Monday, March 2, 2015

God's plans always exceed our Prayers

Read Daniel 9.

When the Babylonian empire fell, Daniel turned to the Scriptures.  He read again the words of the prophet Jeremiah regarding the time when God would restore Israel.

"For thus says the LORD: When seventy years are completed for Babylon, I will visit you, and I will fulfill to you my promise and bring you back to this place.  For I know the plans I have for you, declares the LORD, plans for welfare and not for evil, to give you a future and a hope.  Then you will call upon me and come and pray to me, and I will hear you.  You will seek me and find me, when you seek me with all your heart.  I will be found by you, declares the LORD, and I will restore your fortunes and gather you from all the nations and all the places where I have driven you, declares the LORD, and I will bring you back to the place from which I sent you into exile."  (Jeremiah 29:10-14)

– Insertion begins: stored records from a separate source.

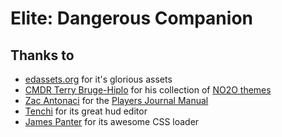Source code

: # Elite: Dangerous Companion

## Thanks to
- [edassets.org](http://edassets.org) for it's glorious assets
- [CMDR Terry Bruge-Hiplo](https://forums.frontier.co.uk/member.php/71499-Terry-Bruge-Hiplo) for his collection of [NO2O themes](https://forums.frontier.co.uk/showthread.php?t=259311)
- [Zac Antonaci](https://forums.frontier.co.uk/member.php/97768-Zac-Antonaci) for the [Players Journal Manual](https://forums.frontier.co.uk/showthread.php/275151-Commanders-log-manual-and-data-sample)
- [Tenchi](http://codepen.io/Tenchi2xh/pen/XKLWBG?editors=1000) for its great hud editor
- [James Panter](http://codepen.io/jpanter/pen/PWWQXK) for its awesome CSS loader
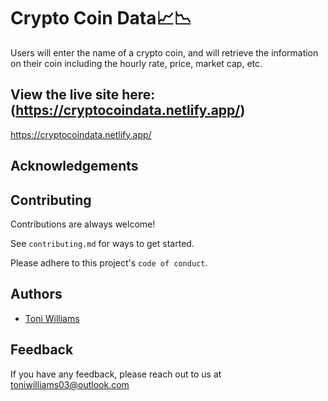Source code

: # Crypto Coin Data📈📉

Users will enter the name of a crypto coin, and will retrieve the information on their coin including the hourly rate, price, market cap, etc.

## View the live site here: (https://cryptocoindata.netlify.app/)
https://cryptocoindata.netlify.app/

## Acknowledgements 
 
 


## Contributing

Contributions are always welcome!

See `contributing.md` for ways to get started.

Please adhere to this project's `code of conduct`.

## Authors

- [Toni Williams](https://www.github.com/toniwilliams1)

## Feedback

If you have any feedback, please reach out to us at toniwilliams03@outlook.com
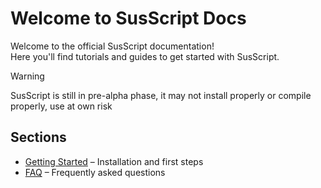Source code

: # Welcome to SusScript Docs

Welcome to the official SusScript documentation!  
Here you'll find tutorials and guides to get started with SusScript.

> [!WARNING]  
> SusScript is still in pre-alpha phase, it may not install properly or compile properly, use at own risk

## Sections

- [Getting Started](getting-started/installation.md) – Installation and first steps   
- [FAQ](faq.md) – Frequently asked questions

Daniel realized that the seventy years was coming to a close and now God would act.  God's call to seek Him moved the prophet to pray a prayer of national intercession.  He confessed the sins of the people for not listening to God's word and rebelling against Him.  He plead for mercy, forgiveness, and for the LORD not to delay in acting on behalf of His people.  That is all Daniel could see from the Scriptures he had.  What he could not see was much more that God intended to do in the future.  Therefore, God responded to Daniel's prayer by sending the angel Gabriel.

Gabriel did not speak of the seventy years but seventy sevens (not weeks), or 490 years.  In Hebrew it is a play on words.  469 of those years have been literally fulfilled in history.  It is the 70th week (7 years) that has not happened yet.  Revelation describes the time of Tribulation as a 7 year period.  The descriptions of that time by Jesus and in Revelation confirm those future events as foretold in the book of Daniel.  We are now living in the gap between "an anointed one shall be cut off" (v.26, the crucifixion of Messiah) and when the Tribulation will begin.  The Apostle Paul explained it this way: "...a partial hardening has come upon Israel, until the fullness of the Gentiles has come in." (Romans 11:25b)

In the meantime, we may be assured of two things:
1. God will keep His promises to His ancient people.
2. He will be faithful to us today and for eternity.